-- Dataset extract --
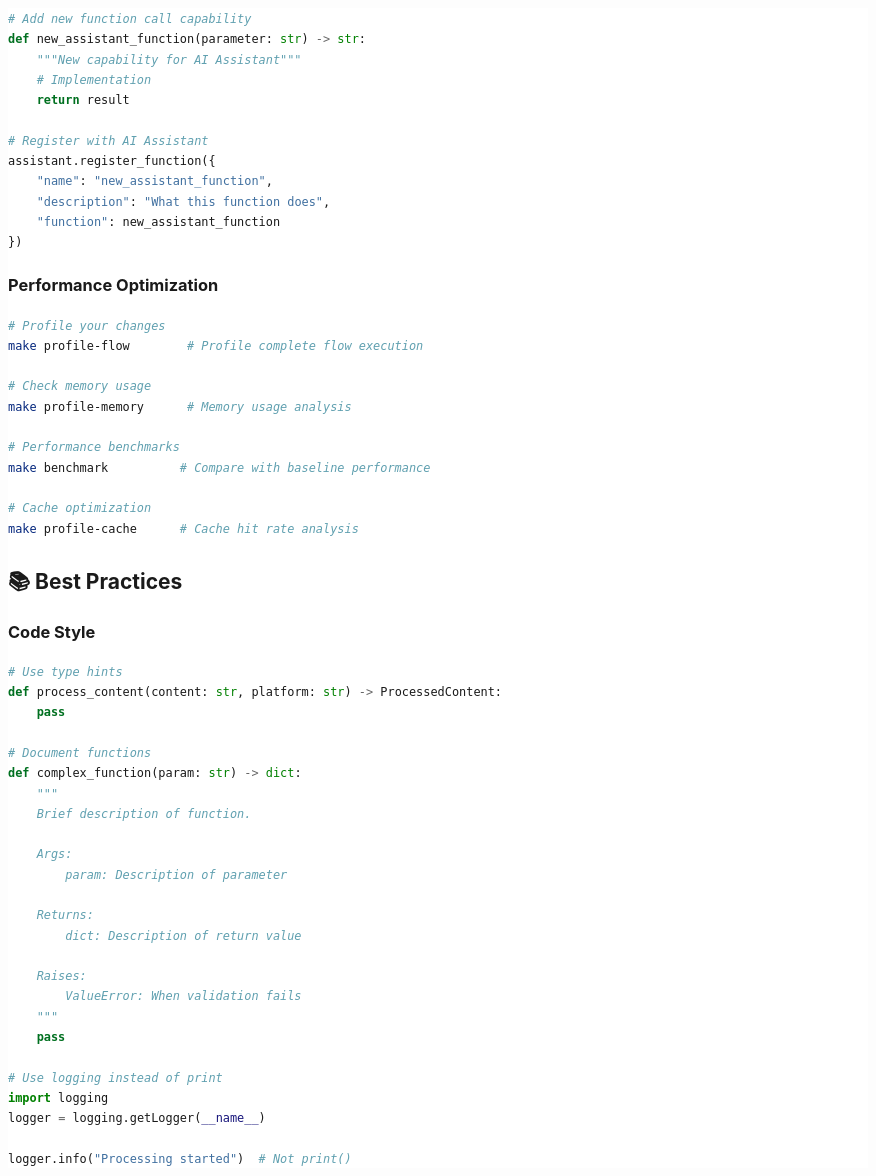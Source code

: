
 ```python
# Add new function call capability
def new_assistant_function(parameter: str) -> str:
    """New capability for AI Assistant"""
    # Implementation
    return result

# Register with AI Assistant
assistant.register_function({
    "name": "new_assistant_function",
    "description": "What this function does",
    "function": new_assistant_function
})
```

### Performance Optimization

```bash
# Profile your changes
make profile-flow        # Profile complete flow execution

# Check memory usage  
make profile-memory      # Memory usage analysis

# Performance benchmarks
make benchmark          # Compare with baseline performance

# Cache optimization
make profile-cache      # Cache hit rate analysis
```

## 📚 Best Practices

### Code Style

```python
# Use type hints
def process_content(content: str, platform: str) -> ProcessedContent:
    pass

# Document functions
def complex_function(param: str) -> dict:
    """
    Brief description of function.
    
    Args:
        param: Description of parameter
        
    Returns:
        dict: Description of return value
        
    Raises:
        ValueError: When validation fails
    """
    pass

# Use logging instead of print
import logging
logger = logging.getLogger(__name__)

logger.info("Processing started")  # Not print()
```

-- Your objective --
Only a number is expected here: the count of lines in the records above that include the word "analysis".

-- The answer --
2